Luego, a mediodía, el sol apenas se vislumbraba detrás de las nubes, tenues como velos. Quemaba, pero sin hacerse notar demasiado.

¿Debería ser así, el amor? ¿Es posible un gesto que elimine todos los gestos?

¿Un ritmo que muestre más o mejor que todos los significados enlazados? Esta caricia, mirarnos, callar, ceder de nuevo, ocupar los labios para callar todas las palabras y balbucear el silencio con los labios y la lengua y otros labios y otra lengua... Nosotros... Escribir el silencio con todas las palabras. ¿Pero podrían todas las palabras decir el silencio? ¿O mostrarlo a través de todo lo dicho?

Cada libro habría de ser interminable… Nunca callarse: escribir para que este silencio no permita que el escándalo del mundo se haga de verdad insufrible… O ni siquiera los libros sino esto: lo interminable mismo. Como parece ser el dolor cuando es dolor verdadero, es decir, cuando decimos que es verdadero porque parece ser interminable… O cuando nunca llega a ser nada estable, definitivo, duro como se supone que debe ser la realidad o, incluso, la literatura… Ahora, claro, en este preciso instante, hablo ya tras el sopor, con el sol a la espalda, al borde del olvido... Antes no, antes no me interesaba ni lo interminable ni la realidad ni la literatura: aquel momento bastaba, aquel lugar común, una playa, la noche, las sombras, los cuerpos anónimos y mudos y las consciencias tergiversadas. Bastaba con la palabra “hermosos”, por ejemplo. Pero la cabeza siempre vuelve al cuerpo y a los días corrientes… ¡y luego querer a diario volver a perder la cabeza en aquel calor húmedo, en su cuello palpitante, en esa atmósfera herbosa!

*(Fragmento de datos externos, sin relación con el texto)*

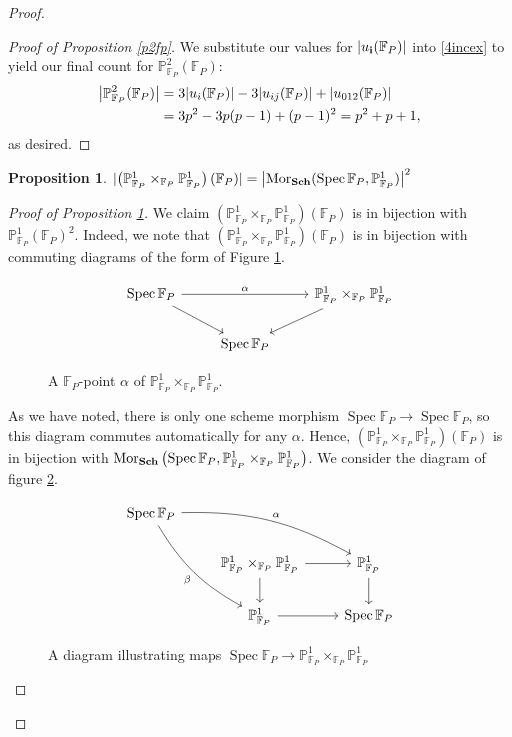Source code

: \documentclass[english,letter,doublesided]{article}
\let\avec=\vec
\renewcommand\vec{\mathbf}
\DeclareMathOperator{\Spec}{Spec}
\DeclareMathOperator{\spec}{Spec}
\newcommand{\mor}{\mathrm{Mor}}
\DeclarePairedDelimiter\abs{\lvert}{\rvert}%
\newcommand{\FF}{\mathbb{F}}
\newcommand{\PP}{\mathbb{P}}
\newenvironment{subproof}[1][\proofname]{%
	\renewcommand{\qedsymbol}{$\blacksquare$}%
	\begin{proof}[#1]%
	}{%
	\end{proof}%
}
\newtheorem{prop}[thm]{Proposition}
\theoremstyle{remark}
\theoremstyle{definition}
\newcommand{\cat}[1]{{\mathrm{\bf{#1}}}}
\newcommand{\Fp}{{\FF_P}}
\begin{document}
\begin{proof}
\begin{subproof}[Proof of Proposition \ref{p2fp}]
We substitute our values for $\abs{u_{\avec{i}}(\Fp)}$ into \eqref{4incex} to yield our final count for $\PP^2_\Fp(\Fp)$: \begin{align*}
	\abs*{\PP^2_\Fp(\Fp)}&=3\abs*{ u_i(\Fp)}-3\abs*{u_{ij}(\Fp)}+\abs*{u_{012}(\Fp)}\\
	&=3p^2-3p(p-1)+(p-1)^2=p^2+p+1, \end{align*} as desired.
\end{subproof}
\begin{prop}
	$\abs{\left(\PP^1_\Fp\times_\Fp\PP^1_\Fp\right)(\Fp)}=\abs*{\mor_{\cat{Sch}}(\spec\Fp,\PP^1_\Fp)}^2$\label{4prop2}
\end{prop}\begin{subproof}[Proof of Proposition \ref{4prop2}]
We claim $\left(\PP^1_\Fp\times_\Fp\PP^1_\Fp\right)(\Fp)$ is in bijection with $\PP^1_\Fp(\Fp)^2$. Indeed, we note that $\left(\PP^1_\Fp\times_\Fp\PP^1_\Fp\right)(\Fp)$ is in bijection with commuting diagrams of the form of Figure \ref{4prodpts}.
\begin{figure}[h!]

	$$\begin{tikzcd}
\spec \Fp \arrow[dr]\arrow[rr,"\alpha"]&&\PP^1_\Fp\times_\Fp\PP^1_\Fp\arrow[dl]\\&\spec \Fp &
	\end{tikzcd}$$\caption{A $\Fp$-point $\alpha$ of $\PP^1_\Fp\times_\Fp\PP^1_\Fp$.\label{4prodpts}}

\end{figure}
As we have noted, there is only one scheme morphism $\spec\Fp\to\Spec\Fp$, so this diagram commutes automatically for any $\alpha$. Hence, $\left(\PP^1_\Fp\times_\Fp\PP^1_\Fp\right)(\Fp)$ is in bijection with $\mor_\cat{Sch}\left(\spec \Fp,\PP^1_\Fp\times_\Fp\PP^1_\Fp\right)$. We consider the diagram of figure \ref{4proun}.
\begin{figure}[h!]
	\begin{centering}
		$$\begin{tikzcd}
		\spec \Fp\arrow[drr,"\alpha",bend left=15]\arrow[rdd,"\beta",bend right=15,swap]&&\\
		&\PP^1_\Fp\times_\Fp\PP^1_\Fp\arrow[d]\arrow[r]&\PP^1_\Fp\arrow[d]\\
		&\PP^1_\Fp\arrow[r]&\spec \Fp
		\end{tikzcd}$$\caption{A diagram illustrating maps $\spec \Fp\to\PP^1_\Fp\times_\Fp\PP^1_\Fp$ \label{4proun}}
	\end{centering}
\end{figure}


\end{subproof}
\end{proof}
\end{document}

Ella, sin embargo, ha olvidado del todo ese comienzo que solo podría sobrevivir si siguiera siendo siempre comienzo. A esto, simplemente, se deberá ese libro interminable que algún día debería escribir…

Yo la abrazaba, creyéndola muerta. Pero fue allí cuando estuvo más viva. Ida, sin su voz, sin su nombre, sin el mundo. Vacía, tan vacía como el cielo en la plenitud del verano —ese cielo vacío que vela al universo—, como la cabeza cuando flota ligeramente entregada al aire, al mar, a la confluencia de su pecho y el mío, solo ese ritmo taquicárdico y mudo, una y otra vez, una vez más y de nuevo, siempre más, siempre más, de vuelta del miedo y de vuelta al miedo... Era la vida, haciendo una promesa…

Extrañamente, ella despertó sin hambre ni sed. Quizá fue al despertar cuando en realidad murió. Era imposible ser, solos, nosotros dos.